Looking at the listing below, retype exactly the lines starting at the one containing "overwrite existing documents" and ending at the one containing "- Performance monitoring", both included, and nothing else.

» **Stored data**:
-------------------------

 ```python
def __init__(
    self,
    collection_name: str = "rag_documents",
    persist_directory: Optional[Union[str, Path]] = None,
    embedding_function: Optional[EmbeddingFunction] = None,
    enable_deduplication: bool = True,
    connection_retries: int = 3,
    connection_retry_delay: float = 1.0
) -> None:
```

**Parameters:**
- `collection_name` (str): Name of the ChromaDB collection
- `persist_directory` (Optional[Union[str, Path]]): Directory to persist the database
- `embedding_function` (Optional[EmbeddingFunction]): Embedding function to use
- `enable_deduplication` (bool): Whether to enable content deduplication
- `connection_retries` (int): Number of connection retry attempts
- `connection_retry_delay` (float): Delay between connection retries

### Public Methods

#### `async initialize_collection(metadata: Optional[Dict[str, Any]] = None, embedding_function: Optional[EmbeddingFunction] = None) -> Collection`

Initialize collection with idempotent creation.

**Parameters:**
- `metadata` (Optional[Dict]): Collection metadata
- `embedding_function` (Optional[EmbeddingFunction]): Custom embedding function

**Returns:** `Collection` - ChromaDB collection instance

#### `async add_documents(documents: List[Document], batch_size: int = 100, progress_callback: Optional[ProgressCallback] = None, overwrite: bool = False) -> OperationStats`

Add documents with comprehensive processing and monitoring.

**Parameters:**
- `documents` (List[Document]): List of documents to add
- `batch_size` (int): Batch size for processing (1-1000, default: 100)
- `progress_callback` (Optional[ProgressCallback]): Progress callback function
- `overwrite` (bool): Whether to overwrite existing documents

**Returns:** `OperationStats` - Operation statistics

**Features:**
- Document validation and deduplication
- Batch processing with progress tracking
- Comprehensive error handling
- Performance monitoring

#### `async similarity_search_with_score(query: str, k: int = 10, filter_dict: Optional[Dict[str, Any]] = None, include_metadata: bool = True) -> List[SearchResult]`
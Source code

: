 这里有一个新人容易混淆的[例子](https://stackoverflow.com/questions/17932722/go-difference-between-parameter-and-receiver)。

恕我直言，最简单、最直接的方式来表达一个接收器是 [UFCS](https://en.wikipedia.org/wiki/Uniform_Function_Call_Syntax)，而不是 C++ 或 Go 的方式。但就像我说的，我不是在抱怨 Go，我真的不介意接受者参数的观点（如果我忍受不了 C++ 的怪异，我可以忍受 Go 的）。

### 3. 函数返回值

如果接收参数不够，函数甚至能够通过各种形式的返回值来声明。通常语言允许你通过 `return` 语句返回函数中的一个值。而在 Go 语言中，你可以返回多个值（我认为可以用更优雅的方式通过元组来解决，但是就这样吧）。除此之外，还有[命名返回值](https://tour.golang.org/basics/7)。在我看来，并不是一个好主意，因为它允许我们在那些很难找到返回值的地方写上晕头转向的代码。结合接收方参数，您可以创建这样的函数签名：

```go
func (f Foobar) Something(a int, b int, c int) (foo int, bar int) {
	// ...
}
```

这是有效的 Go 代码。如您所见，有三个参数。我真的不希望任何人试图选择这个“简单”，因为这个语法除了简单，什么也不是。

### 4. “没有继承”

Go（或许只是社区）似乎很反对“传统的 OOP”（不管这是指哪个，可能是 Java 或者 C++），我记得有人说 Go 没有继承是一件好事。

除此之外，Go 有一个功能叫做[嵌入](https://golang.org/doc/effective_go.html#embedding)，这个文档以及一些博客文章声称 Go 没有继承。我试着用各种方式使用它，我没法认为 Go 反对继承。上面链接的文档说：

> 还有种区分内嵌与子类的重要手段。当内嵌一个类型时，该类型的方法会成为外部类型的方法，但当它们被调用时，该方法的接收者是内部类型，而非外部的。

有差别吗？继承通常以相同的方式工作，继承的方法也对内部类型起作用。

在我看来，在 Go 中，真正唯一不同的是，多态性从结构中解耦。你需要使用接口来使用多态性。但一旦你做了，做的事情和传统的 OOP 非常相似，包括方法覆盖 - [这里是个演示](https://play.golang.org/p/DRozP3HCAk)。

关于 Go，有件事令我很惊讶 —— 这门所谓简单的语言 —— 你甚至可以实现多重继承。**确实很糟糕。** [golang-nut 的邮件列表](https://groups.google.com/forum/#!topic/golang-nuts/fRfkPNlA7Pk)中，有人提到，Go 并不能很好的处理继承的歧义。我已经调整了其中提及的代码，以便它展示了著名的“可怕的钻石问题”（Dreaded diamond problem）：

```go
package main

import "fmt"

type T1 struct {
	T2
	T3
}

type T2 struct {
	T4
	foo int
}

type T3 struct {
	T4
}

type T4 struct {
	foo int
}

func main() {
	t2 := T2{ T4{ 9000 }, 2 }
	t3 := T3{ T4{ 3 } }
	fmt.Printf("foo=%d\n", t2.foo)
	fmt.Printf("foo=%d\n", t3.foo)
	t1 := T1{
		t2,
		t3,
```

-------------------------

» **The answer**:
- `overwrite` (bool): Whether to overwrite existing documents

**Returns:** `OperationStats` - Operation statistics

**Features:**
- Document validation and deduplication
- Batch processing with progress tracking
- Comprehensive error handling
- Performance monitoring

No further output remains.